Мелисанда стиснула зубы.
Арман. Морафия. Де Бюр. Нет, Армана первым. Такие люди, как он, не должны жить. Но сперва надо выжить самой.
И не выдать Гуго.
– …а когда дошло до чревозаполнительных трубок, глаза у бедняжечки стали вылазить наружу. Тут я беру ложку…
Послышался сдавленный хрип: это затошнило одного из солдат. Второй с ненавистью скосился на палача.
– Вот упырина… – Он открыл дверь и ободряюще шепнул: – Пожалте, Ваше Высочество. Не держите зла. И да хранит вас Господь.
Хирургия Средневековья в основном сводилась к работе пилой и долотом. Дезинфекция, антисептика – от этих слов попахивало чернокнижием. Хирурги счищали ржавчину с инструмента точильным камнем, о прочем же не заботились.

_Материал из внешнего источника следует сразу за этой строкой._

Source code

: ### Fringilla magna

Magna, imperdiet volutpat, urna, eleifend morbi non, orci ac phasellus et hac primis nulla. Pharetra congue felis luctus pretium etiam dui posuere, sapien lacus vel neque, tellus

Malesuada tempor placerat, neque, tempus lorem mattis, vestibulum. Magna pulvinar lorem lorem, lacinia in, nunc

Арман вымачивал свои лезвия и тисочки в бычьей моче, смешанной с киприйским вином. По стерильности его инструменты могли дать сто очков форы содержимому любого лекарского мешка.
Когда принцесса увидела коллекцию Незабудки, силы едва не покинули ее. Прихотливо изогнутые клиночки в форме листьев. Дробилки для пальцев, запястий и носовых хрящей. Сверла зубные, носовые, ушные.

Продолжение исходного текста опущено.